If uv At different points, double , And a total of two points are double and adjacent .（ Let's not consider the disconnected situation ）.
It is also possible to construct permutations $p_1{p}_2...pn$ Of , among $p\mathrm{1..}pi$ Belong to a dot double ,$p_{i+1}...pn$ Belong to another ,$u=p_1,v=p_n$
If there are more pairs, consider how to construct , After using double shrinking points , It's a tree . because uv Must be at the beginning and end of the array , This tree must be in the form of a chain ,uv The point pair must be at the beginning and end of the chain . The conclusion feels good .
The counter evidence method randomly proves that this tree is a chain ：
Suppose it's not a chain , There are at least three leaves , set up uv The dot pairs are U,V(U≠V), The other leaf is T. Might as well set U And T Of lca by LCA, We will first UV Path construction to permutation p in ,
$p_1...p_{i}The\; corresponding\; isU->LCAPoints\; on\; this\; path\; are\; double$, $p_{i+1}...p_{n}The\; corresponding\; isU->LCAPoints\; on\; this\; path\; are\; double$,（ Omission does not mean a series of consecutive subscripts ）
There is still T->LCA The dot pairs on this path are not added to the arrangement , Consider if there is only T and LCA Two points , How to construct .

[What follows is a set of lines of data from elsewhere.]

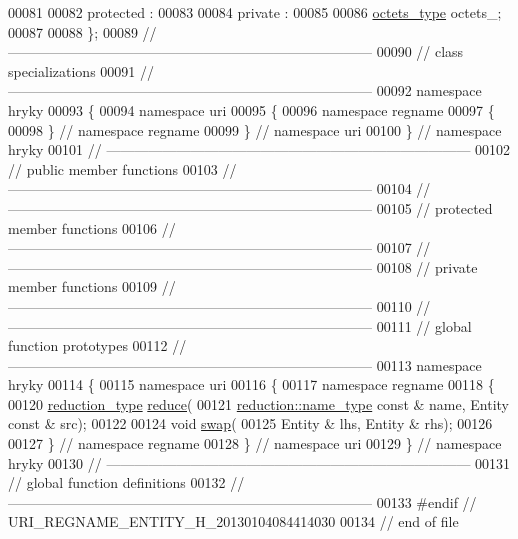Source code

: \begin{DoxyCode}
00081 
00082 \textcolor{keyword}{protected} :
00083 
00084 \textcolor{keyword}{private} :
00085 
00086     \hyperlink{classhryky_1_1_vector}{octets_type} octets\_;
00087 
00088 \};
00089 \textcolor{comment}{//
      ------------------------------------------------------------------------------}
00090 \textcolor{comment}{// class specializations}
00091 \textcolor{comment}{//
      ------------------------------------------------------------------------------}
00092 \textcolor{keyword}{namespace }hryky
00093 \{
00094 \textcolor{keyword}{namespace }uri
00095 \{
00096 \textcolor{keyword}{namespace }regname
00097 \{
00098 \} \textcolor{comment}{// namespace regname}
00099 \} \textcolor{comment}{// namespace uri}
00100 \} \textcolor{comment}{// namespace hryky}
00101 \textcolor{comment}{//
      ------------------------------------------------------------------------------}
00102 \textcolor{comment}{// public member functions}
00103 \textcolor{comment}{//
      ------------------------------------------------------------------------------}
00104 \textcolor{comment}{//
      ------------------------------------------------------------------------------}
00105 \textcolor{comment}{// protected member functions}
00106 \textcolor{comment}{//
      ------------------------------------------------------------------------------}
00107 \textcolor{comment}{//
      ------------------------------------------------------------------------------}
00108 \textcolor{comment}{// private member functions}
00109 \textcolor{comment}{//
      ------------------------------------------------------------------------------}
00110 \textcolor{comment}{//
      ------------------------------------------------------------------------------}
00111 \textcolor{comment}{// global function prototypes}
00112 \textcolor{comment}{//
      ------------------------------------------------------------------------------}
00113 \textcolor{keyword}{namespace }hryky
00114 \{
00115 \textcolor{keyword}{namespace }uri
00116 \{
00117 \textcolor{keyword}{namespace }regname
00118 \{
00120     \hyperlink{namespacehryky_a343a9a4c36a586be5c2693156200eadc}{reduction_type} \hyperlink{namespacehryky_1_1uri_ab4530b241565d82fb0768bb29031858f}{reduce}(
00121         \hyperlink{namespacehryky_1_1reduction_ac686c30a4c8d196bbd0f05629a6b921f}{reduction::name_type} \textcolor{keyword}{const} & name, Entity \textcolor{keyword}{const} & src);
00122 
00124     \textcolor{keywordtype}{void} \hyperlink{namespacehryky_1_1uri_a385681623309ce37d502b7efea1bf924}{swap}(
00125         Entity & lhs, Entity & rhs);
00126 
00127 \} \textcolor{comment}{// namespace regname}
00128 \} \textcolor{comment}{// namespace uri}
00129 \} \textcolor{comment}{// namespace hryky}
00130 \textcolor{comment}{//
      ------------------------------------------------------------------------------}
00131 \textcolor{comment}{// global function definitions}
00132 \textcolor{comment}{//
      ------------------------------------------------------------------------------}
00133 \textcolor{preprocessor}{#endif // URI\_REGNAME\_ENTITY\_H\_20130104084414030}
00134 \textcolor{preprocessor}{}\textcolor{comment}{// end of file}
\end{DoxyCode}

Because a point may belong to multiple point pairs at the same time , Suppose dot double LCA Middle link U, Connect T The point of （LCA,U,T It's a set of points ！） Belong to at the same time LCA,U and T（ But when shrinking, it can only be temporarily placed in a set , Let's say that now LCA This collection ）, Because this situation can increase the connectivity between point pairs , Thus, it is easier to construct the arrangement （ Poor expression qaq）, We set this key point as k spot .

Now? U To V This path has been placed in the arrangement , Consider joining T. Consider keeping the prefixes of the permutation connected , The best way is to join k after , Just put T In the point , hypothesis k There's one in the back T In the point q, Let's look at the permutation suffix , Suffix at this time V To T The paths are disconnected , because k stay q front ！！！

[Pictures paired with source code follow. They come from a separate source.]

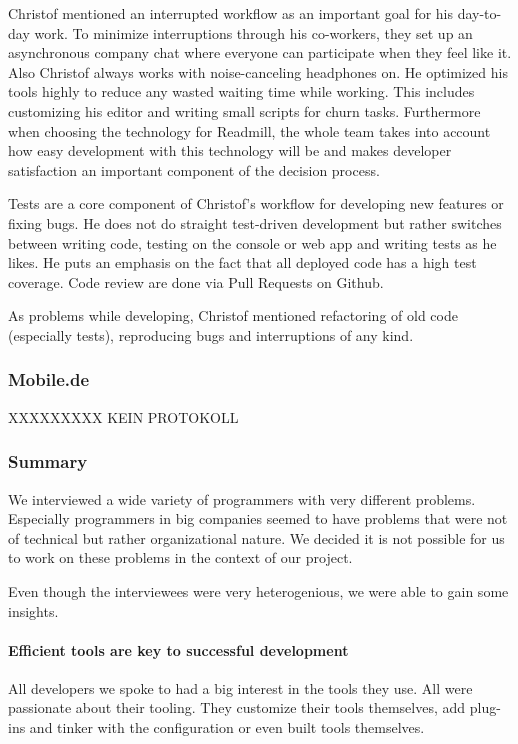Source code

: Christof mentioned an interrupted workflow as an important goal for his day-to-day work. To minimize interruptions through his co-workers, they set up an asynchronous company chat where everyone can participate when they feel like it. Also Christof always works with noise-canceling headphones on. He optimized his tools highly to reduce any wasted waiting time while working. This includes customizing his editor and writing small scripts for churn tasks. Furthermore when choosing the technology for Readmill, the whole team takes into account how easy development with this technology will be and makes developer satisfaction an important component of the decision process.

Tests are a core component of Christof's workflow for developing new features or fixing bugs. He does not do straight test-driven development but rather switches between writing code, testing on the console or web app and writing tests as he likes. He puts an emphasis on the fact that all deployed code has a high test coverage. Code review are done via Pull Requests on Github.

As problems while developing, Christof mentioned refactoring of old code (especially tests), reproducing bugs and interruptions of any kind.

\subsubsection{Mobile.de}

XXXXXXXXX KEIN PROTOKOLL

\subsubsection{Summary} We interviewed a wide variety of programmers with very different problems. Especially programmers in big companies seemed to have problems that were not of technical but rather organizational nature. We decided it is not possible for us to work on these problems in the context of our project.

Even though the interviewees were very heterogenious, we were able to gain some insights.

\paragraph{Efficient tools are key to successful development} All developers we spoke to had a big interest in the tools they use. All were passionate about their tooling. They customize their tools themselves, add plug-ins and tinker with the configuration or even built tools themselves.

Then the reasoning to the worse case can not be constructed ！
Certificate completion

If uv If the dot pair is at the beginning and end , We need to make a special judgment uv It's the case of cutting points . After all, the above can only guarantee the construction of uv Separate arrangement , And make sure that uv Connectivity between .
Pay attention to special judgment n=2 The situation of , Always be yes.